(The records Opens)
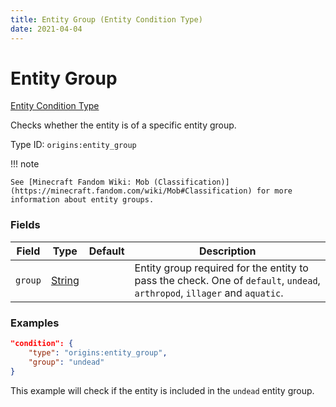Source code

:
 ```yaml
---
title: Entity Group (Entity Condition Type)
date: 2021-04-04
---
```


# Entity Group

[Entity Condition Type](../entity_condition_types.md)

Checks whether the entity is of a specific entity group.

Type ID: `origins:entity_group`

!!! note

    See [Minecraft Fandom Wiki: Mob (Classification)](https://minecraft.fandom.com/wiki/Mob#Classification) for more information about entity groups.


### Fields

Field  | Type | Default | Description
-------|------|---------|-------------
`group` | [String](../data_types/string.md) | |  Entity group required for the entity to pass the check. One of `default`, `undead`, `arthropod`, `illager` and `aquatic`.


### Examples

```json
"condition": {
    "type": "origins:entity_group",
    "group": "undead"
}
```

This example will check if the entity is included in the `undead` entity group.

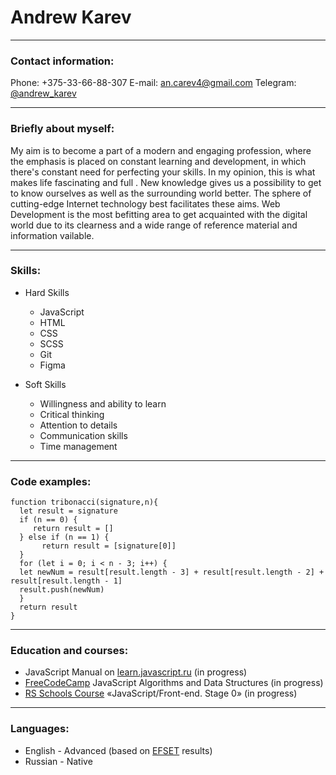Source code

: # Andrew Karev

***

### Contact information:

Phone: +375-33-66-88-307
E-mail: an.carev4@gmail.com
Telegram: [\@andrew_karev](tg://resolve?domain=andrew_karev)

***

### Briefly about myself:

My aim is to become a part of a modern and engaging profession, where the emphasis is placed on constant learning and development, in which there&apos;s constant need for perfecting your skills. In my opinion, this is what makes life fascinating and full . New knowledge gives us a possibility to get to know ourselves as well as the surrounding world better. The sphere of cutting-edge Internet technology best facilitates these aims. Web Development is the most befitting area to get acquainted with the digital world due to its clearness and a wide range of reference material and information vailable.

***

### Skills:

* Hard Skills
    * JavaScript
    * HTML
    * CSS
    * SCSS
    * Git
    * Figma

* Soft Skills
    + Willingness and ability to learn
    + Critical thinking
    + Attention to details
    + Communication skills
    + Time management

***

### Code examples:

```
function tribonacci(signature,n){
  let result = signature
  if (n == 0) {
     return result = []
  } else if (n == 1) {
       return result = [signature[0]]
  }
  for (let i = 0; i < n - 3; i++) {
  let newNum = result[result.length - 3] + result[result.length - 2] + result[result.length - 1]
  result.push(newNum)
  }
  return result
}
```

***

### Education and courses:

* JavaScript Manual on [learn.javascript.ru](https://learn.javascript.ru/) (in progress)
* [FreeCodeCamp](https://www.freecodecamp.org/) JavaScript Algorithms and Data Structures (in progress)
* [RS Schools Course](https://rs.school/) «JavaScript/Front-end. Stage 0» (in progress)

***

### Languages:

* English - Advanced (based on [EFSET](https://www.efset.org/cert/xFt4Ap) results)
* Russian - Native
(The records Closes)
◆ **Exercise directions**
So that the copy stays exact, reproduce each record word for word and leave its images out.

◆ **Answer**
Source code

:
 ```yaml
---
title: Entity Group (Entity Condition Type)
date: 2021-04-04
---
```


# Entity Group

[Entity Condition Type](../entity_condition_types.md)

Checks whether the entity is of a specific entity group.

Type ID: `origins:entity_group`

!!! note

    See [Minecraft Fandom Wiki: Mob (Classification)](https://minecraft.fandom.com/wiki/Mob#Classification) for more information about entity groups.


### Fields

Field  | Type | Default | Description
-------|------|---------|-------------
`group` | [String](../data_types/string.md) | |  Entity group required for the entity to pass the check. One of `default`, `undead`, `arthropod`, `illager` and `aquatic`.


### Examples

```json
"condition": {
    "type": "origins:entity_group",
    "group": "undead"
}
```

This example will check if the entity is included in the `undead` entity group.

Source code

: # Andrew Karev

***

### Contact information:

Phone: +375-33-66-88-307
E-mail: an.carev4@gmail.com
Telegram: [\@andrew_karev](tg://resolve?domain=andrew_karev)

***

### Briefly about myself:

My aim is to become a part of a modern and engaging profession, where the emphasis is placed on constant learning and development, in which there&apos;s constant need for perfecting your skills. In my opinion, this is what makes life fascinating and full . New knowledge gives us a possibility to get to know ourselves as well as the surrounding world better. The sphere of cutting-edge Internet technology best facilitates these aims. Web Development is the most befitting area to get acquainted with the digital world due to its clearness and a wide range of reference material and information vailable.

***

### Skills:

* Hard Skills
    * JavaScript
    * HTML
    * CSS
    * SCSS
    * Git
    * Figma

* Soft Skills
    + Willingness and ability to learn
    + Critical thinking
    + Attention to details
    + Communication skills
    + Time management

***

### Code examples:

```
function tribonacci(signature,n){
  let result = signature
  if (n == 0) {
     return result = []
  } else if (n == 1) {
       return result = [signature[0]]
  }
  for (let i = 0; i < n - 3; i++) {
  let newNum = result[result.length - 3] + result[result.length - 2] + result[result.length - 1]
  result.push(newNum)
  }
  return result
}
```

***

### Education and courses:

* JavaScript Manual on [learn.javascript.ru](https://learn.javascript.ru/) (in progress)
* [FreeCodeCamp](https://www.freecodecamp.org/) JavaScript Algorithms and Data Structures (in progress)
* [RS Schools Course](https://rs.school/) «JavaScript/Front-end. Stage 0» (in progress)

***

### Languages:

* English - Advanced (based on [EFSET](https://www.efset.org/cert/xFt4Ap) results)
* Russian - Native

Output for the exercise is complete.